WHAT YOU ARE ASKED TO DO:
The data that follows is to be given again, exactly as written.

(Collected data)
● ● ●
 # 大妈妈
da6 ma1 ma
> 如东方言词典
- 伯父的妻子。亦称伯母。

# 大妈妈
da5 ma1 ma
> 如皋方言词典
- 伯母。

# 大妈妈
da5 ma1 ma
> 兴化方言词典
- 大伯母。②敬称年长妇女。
● ● ●
RESULT FOR THIS TASK:
 # 大妈妈
da6 ma1 ma
> 如东方言词典
- 伯父的妻子。亦称伯母。

# 大妈妈
da5 ma1 ma
> 如皋方言词典
- 伯母。

# 大妈妈
da5 ma1 ma
> 兴化方言词典
- 大伯母。②敬称年长妇女。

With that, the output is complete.